Downloading responses

Download the responses, either by visiting http://[url]:8421/responses or clicking the link on the dashboard (as mentioned in Experiment monitoring).

Install Salmon

There are two options to install Salmon for offline embeddings. Using ``conda`` is preferred because it installs all the requirements (including Python 3.8, which might not be installed) and has more sophisticated conflict resolution than pip.

Using conda

This option is required for a complete installation. This option requires conda, a Anaconda’s Python package manager. It’s available through Anaconda and Miniconda.

  1. Download the latest release of Salmon.

  2. Unzip/unpack the .zip or .tar.gz file.

  3. Navigate to the directory in the shell/terminal and run these commands:

  4. Then run these commands:

$ cd ~/Downloads/salmon  # directory just downloaded and unzipped
$ conda env create -f salmon.lock.yml
$ conda activate salmon
(salmon) $ pip install .

These commands should be run in your favorite terminal. On macOS, that might be Terminal.app.

Note

The commands above are (*nix) shell commands. The $ is intended to be your terminal prompt; leave it out when copy and pasting into the terminal.

Using pip

This option is recommended to generate embeddings offline. This option requires pip, a Python package manager. It’s available through Anaconda and Miniconda.

After you have the Python package manager pip, run these commands:

$ pip install "salmon-triplets"
$ python -c "from salmon.triplets.offline import OfflineEmbedding"

You have successfully installed Salmon if these commands complete successfully.

Note

This package named “salmon-triplets” on PyPI installs a Python package named salmon.

Generate embeddings

This Python code will generate an embedding:

from pathlib import Path

import pandas as pd
from sklearn.model_selection import train_test_split

from salmon.triplets.offline import OfflineEmbedding
import salmon.triplets.offline as offline

# Read in data
df = pd.read_csv("responses.csv")  # from dashboard
em = pd.read_csv("embedding.csv")  # from dashboard; optional
config = yaml.loads(Path("config.yml").read_text())  # from dashboard

X = df[["head", "winner", "loser"]].to_numpy()
X_train, X_test = train_test_split(X, random_state=42, test_size=0.2)

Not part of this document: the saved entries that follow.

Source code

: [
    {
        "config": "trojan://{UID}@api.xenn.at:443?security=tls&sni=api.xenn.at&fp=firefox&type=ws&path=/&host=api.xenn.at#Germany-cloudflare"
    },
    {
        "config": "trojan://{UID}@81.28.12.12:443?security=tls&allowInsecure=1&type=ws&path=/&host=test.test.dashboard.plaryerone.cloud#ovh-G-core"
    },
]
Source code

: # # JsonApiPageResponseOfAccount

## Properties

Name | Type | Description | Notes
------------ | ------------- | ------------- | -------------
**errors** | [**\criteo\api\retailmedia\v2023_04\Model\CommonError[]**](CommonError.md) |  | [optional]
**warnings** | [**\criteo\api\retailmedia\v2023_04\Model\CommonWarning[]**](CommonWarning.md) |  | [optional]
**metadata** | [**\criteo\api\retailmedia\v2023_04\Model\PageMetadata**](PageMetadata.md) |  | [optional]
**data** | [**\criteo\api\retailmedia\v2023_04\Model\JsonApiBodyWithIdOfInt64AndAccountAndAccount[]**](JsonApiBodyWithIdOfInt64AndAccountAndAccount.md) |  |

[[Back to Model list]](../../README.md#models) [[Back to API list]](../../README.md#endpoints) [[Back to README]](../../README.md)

n = int(X.max() + 1)  # number of targets
d = 2  # embed into 2 dimensions

# Fit the model
model = OfflineEmbedding(n=n, d=d, max_epochs=500_000)
model.initialize(X_train, embedding=em.to_numpy())  # (optional)

model.fit(X_train, X_test)

# Inspect the model
model.embedding_  # embedding
model.history_  # to view information on how well train/test performed

df_em = offline.join(model.embedding_, config["targets"])
df_em.to_csv("final_embedding.csv")

Some customization can be done with model.history_; it may not be necessary to train for 500,000 epochs. model.history_ will include validation and training scores, which might help limit the number of epochs.

Documentation for OfflineEmbedding is available on API.

Embedding visualization

The HTML for each target alongside the embedding coordinates is available from the dashboard by downloading the “embeddings” file (or visiting [url]:8421/embeddings. This will give a CSV with the HTML for each target, the embedding coordinates and the name of the embedding that generated the algorithm.

To visualize the embedding, standard plotting tools can be used to visualize the embedding, which might be Matplotlib, the Pandas visualization API, Bokeh or Altair. The Pandas visualization API is likely the easiest to use, but won’t support showing HTML (images/video/etc). To do that, Salmon uses Bokeh for it’s visualization.